Entrevista al politólogo Fernando Tuesta, exjefe de la Oficina Nacional de Procesos Electorales (ONPE).

-¿Por qué perdió Keiko Fujimori, que era la favorita antes del balotaje?

-Antes de la segunda vuelta se dio a conocer un audio que relacionaba al entonces secretario general de su partido Fuerza Popular, Joaquín Ramírez, con una investigación de la DEA por narcotráfico, que terminó por hundirlo. En vez de pedirle la renuncia, el partido lo defendió y terminó apareciendo él, al cabo de tres días, pidiendo licencia. Luego se dio a conocer un video [en defensa de Ramírez] que se determinó que había sido manipulado por su candidato a vicepresidente, José Chlimper, quien era hasta ese momento el mejor vocero de Fuerza Popular. Estas situaciones atizaron el antifujimorismo. El 31 de mayo tuvo lugar la marcha “Keiko no va”, que fue exitosa no solamente por el número de personas que movilizó, sino porque creó la sensación de que era posible ganar la elección en el último tramo. Los fujimoristas han perdido en el minuto 91 del partido y todavía no elaboraron el duelo por la derrota; ellos están todavía en la etapa de la rabia.

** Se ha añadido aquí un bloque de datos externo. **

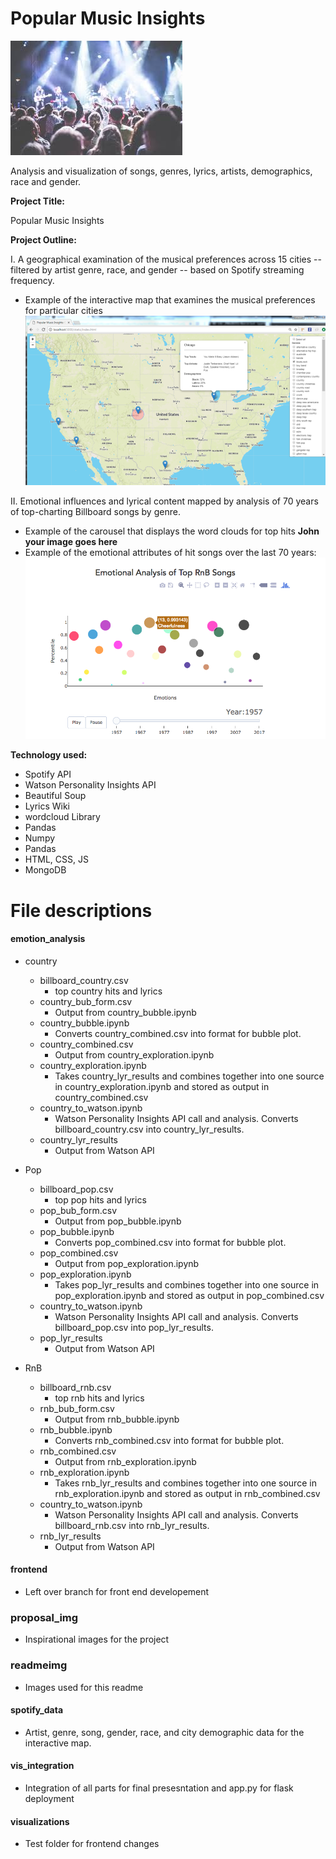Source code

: #  Popular Music Insights

![Concert](readmeimg/concert.png)

Analysis and visualization of songs, genres, lyrics, artists, demographics, race and gender. 

**Project Title:** 

Popular Music Insights

**Project Outline:**

I. A geographical examination of the musical preferences across 15 cities -- filtered by artist genre, race, and gender -- based on Spotify streaming frequency. 
* Example of the interactive map that examines the musical preferences for particular cities
![Map](readmeimg/map.png)

II. Emotional influences and lyrical content mapped by analysis of 70 years of top-charting Billboard songs by genre. 
* Example of the carousel that displays the word clouds for top hits 
**John your image goes here**
* Example of the emotional attributes of hit songs over the last 70 years: 
![bubble_plot](readmeimg/bubble.png)

**Technology used:**

* Spotify API
* Watson Personality Insights API
* Beautiful Soup
* Lyrics Wiki 
* wordcloud Library
* Pandas
* Numpy
* Pandas
* HTML, CSS, JS
* MongoDB

# File descriptions

#### emotion_analysis

* country
  * billboard_country.csv
  	* top country hits and lyrics
  * country_bub_form.csv
  	* Output from country_bubble.ipynb
  * country_bubble.ipynb
  	* Converts country_combined.csv into format for bubble plot. 
  * country_combined.csv
  	* Output from country_exploration.ipynb
  * country_exploration.ipynb
  	* Takes country_lyr_results and combines together into one source in country_exploration.ipynb and stored as output in country_combined.csv
  * country_to_watson.ipynb
  	* Watson Personality Insights API call and analysis. Converts billboard_country.csv into country_lyr_results.
  * country_lyr_results
  	* Output from Watson API

* Pop
  * billboard_pop.csv
  	* top pop hits and lyrics
  * pop_bub_form.csv
  	* Output from pop_bubble.ipynb
  * pop_bubble.ipynb
  	* Converts pop_combined.csv into format for bubble plot. 
  * pop_combined.csv
  	* Output from pop_exploration.ipynb
  * pop_exploration.ipynb
  	* Takes pop_lyr_results and combines together into one source in pop_exploration.ipynb and stored as output in pop_combined.csv
  * country_to_watson.ipynb
  	* Watson Personality Insights API call and analysis. Converts billboard_pop.csv into pop_lyr_results.
  * pop_lyr_results
  	* Output from Watson API

* RnB
  * billboard_rnb.csv
  	* top rnb hits and lyrics
  * rnb_bub_form.csv
  	* Output from rnb_bubble.ipynb
  * rnb_bubble.ipynb
  	* Converts rnb_combined.csv into format for bubble plot. 
  * rnb_combined.csv
  	* Output from rnb_exploration.ipynb
  * rnb_exploration.ipynb
  	* Takes rnb_lyr_results and combines together into one source in rnb_exploration.ipynb and stored as output in rnb_combined.csv
  * country_to_watson.ipynb
  	* Watson Personality Insights API call and analysis. Converts billboard_rnb.csv into rnb_lyr_results.
  * rnb_lyr_results
  	* Output from Watson API
   
#### frontend
* Left over branch for front end developement

### proposal_img
* Inspirational images for the project

### readmeimg 
* Images used for this readme

#### spotify_data
* Artist, genre, song, gender, race, and city demographic data for the interactive map. 

#### vis_integration
* Integration of all parts for final presesntation and app.py for flask deployment 

#### visualizations
* Test folder for frontend changes



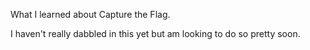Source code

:What I learned about Capture the Flag.

I haven't really dabbled in this yet but am looking to do so pretty soon.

-¿Cómo evalúa la reacción de Keiko luego de que la ONPE diera a conocer el resultado del 100% de las actas?

-Keiko reconoció el resultado desde el lenguaje, pero no visitó ni saludó públicamente al candidato ganador, como había ocurrido en elecciones anteriores. Lo que ella hizo fue presentarse ante la prensa con sus 73 congresistas en el escenario, en una demostración de fuerza. Dijo que los resultados de la ONPE habían sido “confusos”, escogiendo muy bien la palabra. Y luego echó culpas de su derrota al discurso del odio, al gobierno y a los lobbies de los empresarios. Acompañando ese discurso, los congresistas electos de Fuerza Popular exigieron incluso a Kuzcyznski que pida disculpas a Keiko por las agresiones de la campaña.

-¿Qué evaluación hace usted de este proceso electoral?

-Previa a la convocatoria de la elección, se había hablado de la necesidad de una reforma electoral. El Congreso la fue aplazando, hasta que por fin introdujo algunos cambios. Se autorizó la exclusión de candidatos por aspectos administrativos menores en proporción con lo que significa el derecho de participación política, que es un derecho fundamental de primer nivel. Una de las normas más severas -que es, desde mi punto de vista, inconstitucional- fue la que sancionaba la entrega de dádivas, acusación que conlleva una carga subjetiva muy grande y que es un muy difícil de probar. Así fue como el Jurado Nacional de Elecciones (JNE) excluyó de la primera vuelta a dos candidatos presidenciales (Julio Guzmán y César Acuña), un candidato a vicepresidente (Vladimiro Huároc, candidato a la segunda vicepresidencia en la lista de Keiko Fujimori) y varios parlamentarios. Se creó una sensación de injusticia porque incluso Keiko Fujimori y PPK podían haber entrado en la misma causal.

-¿Se siente conforme con el trabajo de la ONPE durante la segunda vuelta?

-A diferencia de Argentina, donde existe un conteo paralelo [el escrutinio provisorio], en Perú la ONPE solamente entrega resultados oficiales. Las elecciones fueron el domingo 6 de junio y el jueves 10 de junio ya se conocieron los resultados con el 100% de las actas computadas. No es cierto que haya habido demoras. Lo que ocurrió es que la diferencia fue muy estrecha y el fujimorismo tenía esperanzas de modificarlo, incluso impugnando mesas. En anteriores elecciones la diferencia entre los dos candidatos que participaron de la segunda vuelta había sido más amplia, del 3,5% en 2011, del 4,5% en 2006 y de casi el 7,5% en 2001 [cuando Fernando Tuesta era el jefe de la ONPE]. Analizando fríamente la situación, en la actual elección no hubo intención de afectar a alguien y el proceso se mantuvo dentro de los estándares normales. Desde la caída de Fujimori, los niveles de aceptación de los organismos electorales han sido los más altos de todas las instituciones del país.